((
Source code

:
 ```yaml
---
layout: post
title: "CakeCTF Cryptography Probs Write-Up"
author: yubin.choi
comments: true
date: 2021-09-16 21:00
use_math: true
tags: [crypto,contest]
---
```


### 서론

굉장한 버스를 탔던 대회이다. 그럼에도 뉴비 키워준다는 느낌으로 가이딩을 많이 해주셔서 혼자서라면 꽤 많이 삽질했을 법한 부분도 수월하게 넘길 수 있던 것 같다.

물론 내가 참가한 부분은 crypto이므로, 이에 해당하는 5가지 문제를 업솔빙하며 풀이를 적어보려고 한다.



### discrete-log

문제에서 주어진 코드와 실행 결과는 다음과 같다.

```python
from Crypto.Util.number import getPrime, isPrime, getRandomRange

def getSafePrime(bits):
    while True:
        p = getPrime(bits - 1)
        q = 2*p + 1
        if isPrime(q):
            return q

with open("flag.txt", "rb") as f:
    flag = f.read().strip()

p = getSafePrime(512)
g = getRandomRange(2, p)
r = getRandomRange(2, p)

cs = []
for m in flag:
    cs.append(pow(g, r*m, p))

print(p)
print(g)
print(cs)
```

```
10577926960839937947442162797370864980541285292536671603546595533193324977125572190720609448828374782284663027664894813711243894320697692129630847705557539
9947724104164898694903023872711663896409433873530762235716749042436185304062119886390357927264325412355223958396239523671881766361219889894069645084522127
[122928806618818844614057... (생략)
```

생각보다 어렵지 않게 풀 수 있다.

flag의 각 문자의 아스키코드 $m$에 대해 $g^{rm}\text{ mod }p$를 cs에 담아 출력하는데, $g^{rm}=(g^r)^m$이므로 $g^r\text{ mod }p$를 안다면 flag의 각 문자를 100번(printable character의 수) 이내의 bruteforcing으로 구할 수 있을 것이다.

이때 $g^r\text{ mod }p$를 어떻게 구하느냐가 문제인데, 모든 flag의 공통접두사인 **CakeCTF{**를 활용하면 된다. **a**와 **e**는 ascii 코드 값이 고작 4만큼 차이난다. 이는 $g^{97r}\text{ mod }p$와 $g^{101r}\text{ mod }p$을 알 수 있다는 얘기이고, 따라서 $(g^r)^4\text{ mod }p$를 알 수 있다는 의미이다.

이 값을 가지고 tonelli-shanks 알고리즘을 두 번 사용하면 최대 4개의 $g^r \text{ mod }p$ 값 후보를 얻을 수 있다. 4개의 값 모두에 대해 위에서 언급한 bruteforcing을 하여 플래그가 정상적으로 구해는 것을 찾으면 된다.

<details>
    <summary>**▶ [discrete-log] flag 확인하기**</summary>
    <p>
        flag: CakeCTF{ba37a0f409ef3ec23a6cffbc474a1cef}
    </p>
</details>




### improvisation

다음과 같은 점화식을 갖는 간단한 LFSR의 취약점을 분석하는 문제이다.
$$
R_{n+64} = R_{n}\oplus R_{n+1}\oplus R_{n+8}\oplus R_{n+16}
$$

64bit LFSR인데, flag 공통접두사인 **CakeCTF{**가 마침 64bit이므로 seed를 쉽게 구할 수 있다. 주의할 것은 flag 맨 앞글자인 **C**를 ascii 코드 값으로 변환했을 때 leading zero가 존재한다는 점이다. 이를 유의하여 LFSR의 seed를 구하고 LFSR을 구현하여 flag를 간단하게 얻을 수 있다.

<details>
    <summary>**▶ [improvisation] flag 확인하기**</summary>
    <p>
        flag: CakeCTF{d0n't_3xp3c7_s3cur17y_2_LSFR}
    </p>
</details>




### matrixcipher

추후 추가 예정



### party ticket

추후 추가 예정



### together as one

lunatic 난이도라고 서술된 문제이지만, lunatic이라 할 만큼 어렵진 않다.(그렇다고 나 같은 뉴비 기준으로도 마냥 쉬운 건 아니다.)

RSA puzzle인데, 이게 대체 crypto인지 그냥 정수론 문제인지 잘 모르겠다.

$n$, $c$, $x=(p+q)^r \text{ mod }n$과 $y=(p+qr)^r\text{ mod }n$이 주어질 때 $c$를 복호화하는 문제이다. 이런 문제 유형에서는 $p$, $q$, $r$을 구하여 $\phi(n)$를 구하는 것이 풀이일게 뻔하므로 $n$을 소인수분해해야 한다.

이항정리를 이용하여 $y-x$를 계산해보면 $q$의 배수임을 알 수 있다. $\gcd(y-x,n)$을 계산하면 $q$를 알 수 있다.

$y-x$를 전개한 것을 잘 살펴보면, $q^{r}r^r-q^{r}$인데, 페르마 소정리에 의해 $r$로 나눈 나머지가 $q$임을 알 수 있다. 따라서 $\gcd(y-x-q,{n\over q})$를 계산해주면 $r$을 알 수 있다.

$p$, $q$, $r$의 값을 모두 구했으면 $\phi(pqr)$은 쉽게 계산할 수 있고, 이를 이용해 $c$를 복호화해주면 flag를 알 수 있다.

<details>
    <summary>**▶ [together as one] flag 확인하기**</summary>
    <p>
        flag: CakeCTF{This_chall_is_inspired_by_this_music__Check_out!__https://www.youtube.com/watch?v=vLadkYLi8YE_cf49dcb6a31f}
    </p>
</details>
))
- [Exercise details]
Output the entries verbatim.

- [Finished task]
Source code

:
 ```yaml
---
layout: post
title: "CakeCTF Cryptography Probs Write-Up"
author: yubin.choi
comments: true
date: 2021-09-16 21:00
use_math: true
tags: [crypto,contest]
---
```


### 서론

굉장한 버스를 탔던 대회이다. 그럼에도 뉴비 키워준다는 느낌으로 가이딩을 많이 해주셔서 혼자서라면 꽤 많이 삽질했을 법한 부분도 수월하게 넘길 수 있던 것 같다.

물론 내가 참가한 부분은 crypto이므로, 이에 해당하는 5가지 문제를 업솔빙하며 풀이를 적어보려고 한다.



### discrete-log

문제에서 주어진 코드와 실행 결과는 다음과 같다.

```python
from Crypto.Util.number import getPrime, isPrime, getRandomRange

def getSafePrime(bits):
    while True:
        p = getPrime(bits - 1)
        q = 2*p + 1
        if isPrime(q):
            return q

with open("flag.txt", "rb") as f:
    flag = f.read().strip()

p = getSafePrime(512)
g = getRandomRange(2, p)
r = getRandomRange(2, p)

cs = []
for m in flag:
    cs.append(pow(g, r*m, p))

print(p)
print(g)
print(cs)
```

```
10577926960839937947442162797370864980541285292536671603546595533193324977125572190720609448828374782284663027664894813711243894320697692129630847705557539
9947724104164898694903023872711663896409433873530762235716749042436185304062119886390357927264325412355223958396239523671881766361219889894069645084522127
[122928806618818844614057... (생략)
```

생각보다 어렵지 않게 풀 수 있다.

flag의 각 문자의 아스키코드 $m$에 대해 $g^{rm}\text{ mod }p$를 cs에 담아 출력하는데, $g^{rm}=(g^r)^m$이므로 $g^r\text{ mod }p$를 안다면 flag의 각 문자를 100번(printable character의 수) 이내의 bruteforcing으로 구할 수 있을 것이다.

이때 $g^r\text{ mod }p$를 어떻게 구하느냐가 문제인데, 모든 flag의 공통접두사인 **CakeCTF{**를 활용하면 된다. **a**와 **e**는 ascii 코드 값이 고작 4만큼 차이난다. 이는 $g^{97r}\text{ mod }p$와 $g^{101r}\text{ mod }p$을 알 수 있다는 얘기이고, 따라서 $(g^r)^4\text{ mod }p$를 알 수 있다는 의미이다.

이 값을 가지고 tonelli-shanks 알고리즘을 두 번 사용하면 최대 4개의 $g^r \text{ mod }p$ 값 후보를 얻을 수 있다. 4개의 값 모두에 대해 위에서 언급한 bruteforcing을 하여 플래그가 정상적으로 구해는 것을 찾으면 된다.

<details>
    <summary>**▶ [discrete-log] flag 확인하기**</summary>
    <p>
        flag: CakeCTF{ba37a0f409ef3ec23a6cffbc474a1cef}
    </p>
</details>




### improvisation

다음과 같은 점화식을 갖는 간단한 LFSR의 취약점을 분석하는 문제이다.
$$
R_{n+64} = R_{n}\oplus R_{n+1}\oplus R_{n+8}\oplus R_{n+16}
$$

64bit LFSR인데, flag 공통접두사인 **CakeCTF{**가 마침 64bit이므로 seed를 쉽게 구할 수 있다. 주의할 것은 flag 맨 앞글자인 **C**를 ascii 코드 값으로 변환했을 때 leading zero가 존재한다는 점이다. 이를 유의하여 LFSR의 seed를 구하고 LFSR을 구현하여 flag를 간단하게 얻을 수 있다.

<details>
    <summary>**▶ [improvisation] flag 확인하기**</summary>
    <p>
        flag: CakeCTF{d0n't_3xp3c7_s3cur17y_2_LSFR}
    </p>
</details>




### matrixcipher

추후 추가 예정



### party ticket

추후 추가 예정



### together as one

lunatic 난이도라고 서술된 문제이지만, lunatic이라 할 만큼 어렵진 않다.(그렇다고 나 같은 뉴비 기준으로도 마냥 쉬운 건 아니다.)

RSA puzzle인데, 이게 대체 crypto인지 그냥 정수론 문제인지 잘 모르겠다.

$n$, $c$, $x=(p+q)^r \text{ mod }n$과 $y=(p+qr)^r\text{ mod }n$이 주어질 때 $c$를 복호화하는 문제이다. 이런 문제 유형에서는 $p$, $q$, $r$을 구하여 $\phi(n)$를 구하는 것이 풀이일게 뻔하므로 $n$을 소인수분해해야 한다.

이항정리를 이용하여 $y-x$를 계산해보면 $q$의 배수임을 알 수 있다. $\gcd(y-x,n)$을 계산하면 $q$를 알 수 있다.

$y-x$를 전개한 것을 잘 살펴보면, $q^{r}r^r-q^{r}$인데, 페르마 소정리에 의해 $r$로 나눈 나머지가 $q$임을 알 수 있다. 따라서 $\gcd(y-x-q,{n\over q})$를 계산해주면 $r$을 알 수 있다.

$p$, $q$, $r$의 값을 모두 구했으면 $\phi(pqr)$은 쉽게 계산할 수 있고, 이를 이용해 $c$를 복호화해주면 flag를 알 수 있다.

<details>
    <summary>**▶ [together as one] flag 확인하기**</summary>
    <p>
        flag: CakeCTF{This_chall_is_inspired_by_this_music__Check_out!__https://www.youtube.com/watch?v=vLadkYLi8YE_cf49dcb6a31f}
    </p>
</details>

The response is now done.